Pagar o valor mínimo da fatura do cartão de crédito pode ser o início de uma tragédia financeira. Quem está nessa situação deve ter muita paciência para enfrentar a renegociação.

Virou lugar comum chamar as dívidas dom cartão de crédito de “bola de neve”. A expressão continua sendo usada por falta de outra mais adequada: como acontece com as tais bolas nos desenhos animados, a dívida cresce a cada vez que gira. A trajetória transforma algo que era pequeno e plenamente controlável em instrumento para uma tragédia em potencial. O mesmo ocorre com o cartão.

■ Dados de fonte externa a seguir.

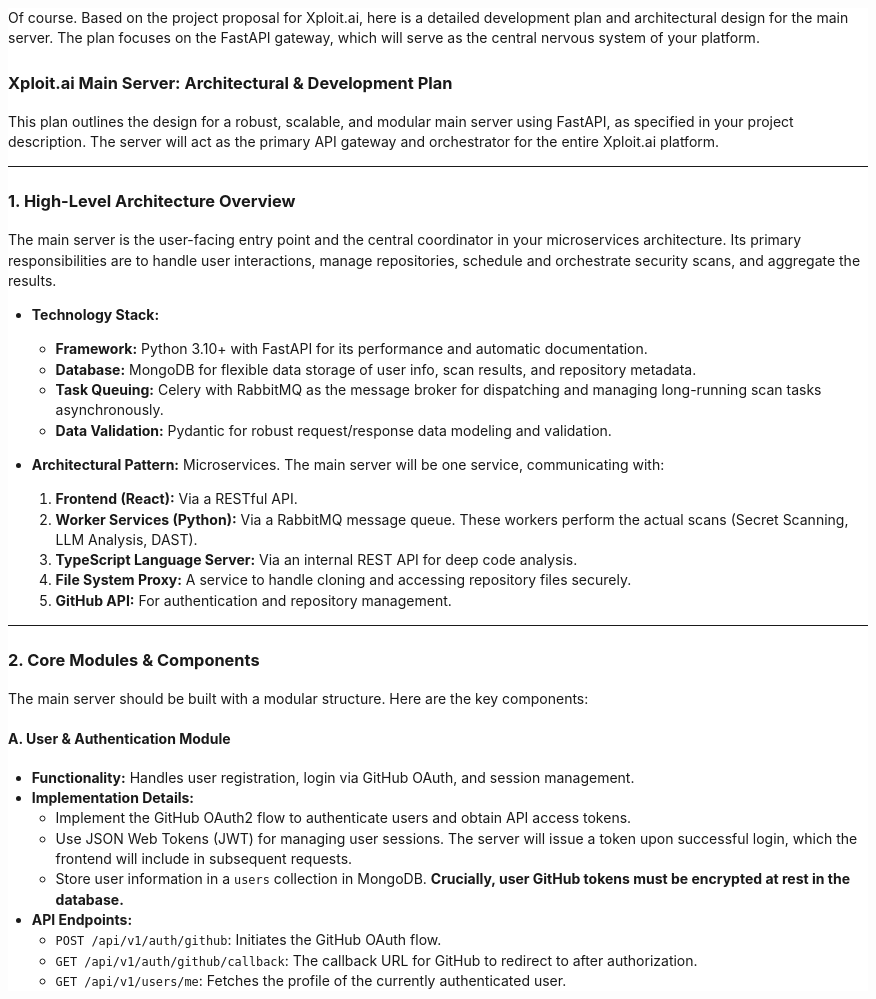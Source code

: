 Of course. Based on the project proposal for Xploit.ai, here is a detailed development plan and architectural design for the main server. The plan focuses on the FastAPI gateway, which will serve as the central nervous system of your platform.

### **Xploit.ai Main Server: Architectural & Development Plan**

This plan outlines the design for a robust, scalable, and modular main server using FastAPI, as specified in your project description. The server will act as the primary API gateway and orchestrator for the entire Xploit.ai platform.

---

### **1. High-Level Architecture Overview**

The main server is the user-facing entry point and the central coordinator in your microservices architecture. Its primary responsibilities are to handle user interactions, manage repositories, schedule and orchestrate security scans, and aggregate the results.

-   **Technology Stack:**

    -   **Framework:** Python 3.10+ with FastAPI for its performance and automatic documentation.
    -   **Database:** MongoDB for flexible data storage of user info, scan results, and repository metadata.
    -   **Task Queuing:** Celery with RabbitMQ as the message broker for dispatching and managing long-running scan tasks asynchronously.
    -   **Data Validation:** Pydantic for robust request/response data modeling and validation.

-   **Architectural Pattern:** Microservices. The main server will be one service, communicating with:
    1.  **Frontend (React):** Via a RESTful API.
    2.  **Worker Services (Python):** Via a RabbitMQ message queue. These workers perform the actual scans (Secret Scanning, LLM Analysis, DAST).
    3.  **TypeScript Language Server:** Via an internal REST API for deep code analysis.
    4.  **File System Proxy:** A service to handle cloning and accessing repository files securely.
    5.  **GitHub API:** For authentication and repository management.

---

### **2. Core Modules & Components**

The main server should be built with a modular structure. Here are the key components:

#### **A. User & Authentication Module**

-   **Functionality:** Handles user registration, login via GitHub OAuth, and session management.
-   **Implementation Details:**
    -   Implement the GitHub OAuth2 flow to authenticate users and obtain API access tokens.
    -   Use JSON Web Tokens (JWT) for managing user sessions. The server will issue a token upon successful login, which the frontend will include in subsequent requests.
    -   Store user information in a `users` collection in MongoDB. **Crucially, user GitHub tokens must be encrypted at rest in the database.**
-   **API Endpoints:**
    -   `POST /api/v1/auth/github`: Initiates the GitHub OAuth flow.
    -   `GET /api/v1/auth/github/callback`: The callback URL for GitHub to redirect to after authorization.
    -   `GET /api/v1/users/me`: Fetches the profile of the currently authenticated user.
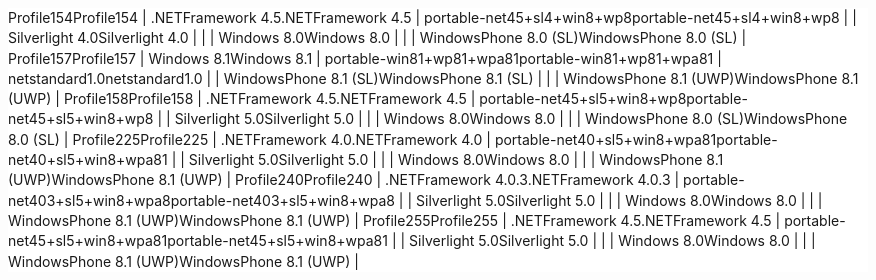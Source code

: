  <span data-ttu-id="8ac1a-425">Profile154</span><span class="sxs-lookup"><span data-stu-id="8ac1a-425">Profile154</span></span> | <span data-ttu-id="8ac1a-426">.NETFramework 4.5</span><span class="sxs-lookup"><span data-stu-id="8ac1a-426">.NETFramework 4.5</span></span> | <span data-ttu-id="8ac1a-427">portable-net45+sl4+win8+wp8</span><span class="sxs-lookup"><span data-stu-id="8ac1a-427">portable-net45+sl4+win8+wp8</span></span>
 | | <span data-ttu-id="8ac1a-428">Silverlight 4.0</span><span class="sxs-lookup"><span data-stu-id="8ac1a-428">Silverlight 4.0</span></span> |
 | | <span data-ttu-id="8ac1a-429">Windows 8.0</span><span class="sxs-lookup"><span data-stu-id="8ac1a-429">Windows 8.0</span></span> |
 | | <span data-ttu-id="8ac1a-430">WindowsPhone 8.0 (SL)</span><span class="sxs-lookup"><span data-stu-id="8ac1a-430">WindowsPhone 8.0 (SL)</span></span> |
 <span data-ttu-id="8ac1a-431">Profile157</span><span class="sxs-lookup"><span data-stu-id="8ac1a-431">Profile157</span></span> | <span data-ttu-id="8ac1a-432">Windows 8.1</span><span class="sxs-lookup"><span data-stu-id="8ac1a-432">Windows 8.1</span></span> | <span data-ttu-id="8ac1a-433">portable-win81+wp81+wpa81</span><span class="sxs-lookup"><span data-stu-id="8ac1a-433">portable-win81+wp81+wpa81</span></span> | <span data-ttu-id="8ac1a-434">netstandard1.0</span><span class="sxs-lookup"><span data-stu-id="8ac1a-434">netstandard1.0</span></span>
 | | <span data-ttu-id="8ac1a-435">WindowsPhone 8.1 (SL)</span><span class="sxs-lookup"><span data-stu-id="8ac1a-435">WindowsPhone 8.1 (SL)</span></span> |
 | | <span data-ttu-id="8ac1a-436">WindowsPhone 8.1 (UWP)</span><span class="sxs-lookup"><span data-stu-id="8ac1a-436">WindowsPhone 8.1 (UWP)</span></span> |
 <span data-ttu-id="8ac1a-437">Profile158</span><span class="sxs-lookup"><span data-stu-id="8ac1a-437">Profile158</span></span> | <span data-ttu-id="8ac1a-438">.NETFramework 4.5</span><span class="sxs-lookup"><span data-stu-id="8ac1a-438">.NETFramework 4.5</span></span> | <span data-ttu-id="8ac1a-439">portable-net45+sl5+win8+wp8</span><span class="sxs-lookup"><span data-stu-id="8ac1a-439">portable-net45+sl5+win8+wp8</span></span>
 | | <span data-ttu-id="8ac1a-440">Silverlight 5.0</span><span class="sxs-lookup"><span data-stu-id="8ac1a-440">Silverlight 5.0</span></span> |
 | | <span data-ttu-id="8ac1a-441">Windows 8.0</span><span class="sxs-lookup"><span data-stu-id="8ac1a-441">Windows 8.0</span></span> |
 | | <span data-ttu-id="8ac1a-442">WindowsPhone 8.0 (SL)</span><span class="sxs-lookup"><span data-stu-id="8ac1a-442">WindowsPhone 8.0 (SL)</span></span> |
 <span data-ttu-id="8ac1a-443">Profile225</span><span class="sxs-lookup"><span data-stu-id="8ac1a-443">Profile225</span></span> | <span data-ttu-id="8ac1a-444">.NETFramework 4.0</span><span class="sxs-lookup"><span data-stu-id="8ac1a-444">.NETFramework 4.0</span></span> | <span data-ttu-id="8ac1a-445">portable-net40+sl5+win8+wpa81</span><span class="sxs-lookup"><span data-stu-id="8ac1a-445">portable-net40+sl5+win8+wpa81</span></span>
 | | <span data-ttu-id="8ac1a-446">Silverlight 5.0</span><span class="sxs-lookup"><span data-stu-id="8ac1a-446">Silverlight 5.0</span></span> |
 | | <span data-ttu-id="8ac1a-447">Windows 8.0</span><span class="sxs-lookup"><span data-stu-id="8ac1a-447">Windows 8.0</span></span> |
 | | <span data-ttu-id="8ac1a-448">WindowsPhone 8.1 (UWP)</span><span class="sxs-lookup"><span data-stu-id="8ac1a-448">WindowsPhone 8.1 (UWP)</span></span> |
 <span data-ttu-id="8ac1a-449">Profile240</span><span class="sxs-lookup"><span data-stu-id="8ac1a-449">Profile240</span></span> | <span data-ttu-id="8ac1a-450">.NETFramework 4.0.3</span><span class="sxs-lookup"><span data-stu-id="8ac1a-450">.NETFramework 4.0.3</span></span> | <span data-ttu-id="8ac1a-451">portable-net403+sl5+win8+wpa8</span><span class="sxs-lookup"><span data-stu-id="8ac1a-451">portable-net403+sl5+win8+wpa8</span></span>
 | | <span data-ttu-id="8ac1a-452">Silverlight 5.0</span><span class="sxs-lookup"><span data-stu-id="8ac1a-452">Silverlight 5.0</span></span> |
 | | <span data-ttu-id="8ac1a-453">Windows 8.0</span><span class="sxs-lookup"><span data-stu-id="8ac1a-453">Windows 8.0</span></span> |
 | | <span data-ttu-id="8ac1a-454">WindowsPhone 8.1 (UWP)</span><span class="sxs-lookup"><span data-stu-id="8ac1a-454">WindowsPhone 8.1 (UWP)</span></span> |
 <span data-ttu-id="8ac1a-455">Profile255</span><span class="sxs-lookup"><span data-stu-id="8ac1a-455">Profile255</span></span> | <span data-ttu-id="8ac1a-456">.NETFramework 4.5</span><span class="sxs-lookup"><span data-stu-id="8ac1a-456">.NETFramework 4.5</span></span> | <span data-ttu-id="8ac1a-457">portable-net45+sl5+win8+wpa81</span><span class="sxs-lookup"><span data-stu-id="8ac1a-457">portable-net45+sl5+win8+wpa81</span></span>
 | | <span data-ttu-id="8ac1a-458">Silverlight 5.0</span><span class="sxs-lookup"><span data-stu-id="8ac1a-458">Silverlight 5.0</span></span> |
 | | <span data-ttu-id="8ac1a-459">Windows 8.0</span><span class="sxs-lookup"><span data-stu-id="8ac1a-459">Windows 8.0</span></span> |
 | | <span data-ttu-id="8ac1a-460">WindowsPhone 8.1 (UWP)</span><span class="sxs-lookup"><span data-stu-id="8ac1a-460">WindowsPhone 8.1 (UWP)</span></span> |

Quem não consegue pagar suas dívidas precisa buscar uma saída para evitar o superendividamento, que é como especialistas têm chamado a situação de pessoas que acumulam débitos bem superiores à sua capacidade de pagamento. “O pior que a pessoa pode fazer é pagar, durante meses seguidos, a taxa mínima do cartão [que equivale a 10% da fatura]. Isso porque os 90% restantes vão continuar rolando e sobre o valor serão acrescentados juros, que são altos”, diz o vice-presidente da Associação Nacional dos Executivos de Finanças (Anefac), Miguel de Oliveira. Em julho, segundo a Anefac, a média de juros do cartão de crédito ficou em 10,42% ao mês, inferior apenas à média das financeiras, que ficou em 11,30%.

Se a situação já está complicada, é preciso muita calma para resolvê-la. A primeira alternativa é trocar a dívida por uma mais barata, pedindo um empréstimo pessoal, por exemplo. “Você troca um juro de cerca de 10% ao mês por um de 5%. Mas isso vale para quem consegue se controlar e sabe que a dívida foi um fato isolado”, alerta Oliveira.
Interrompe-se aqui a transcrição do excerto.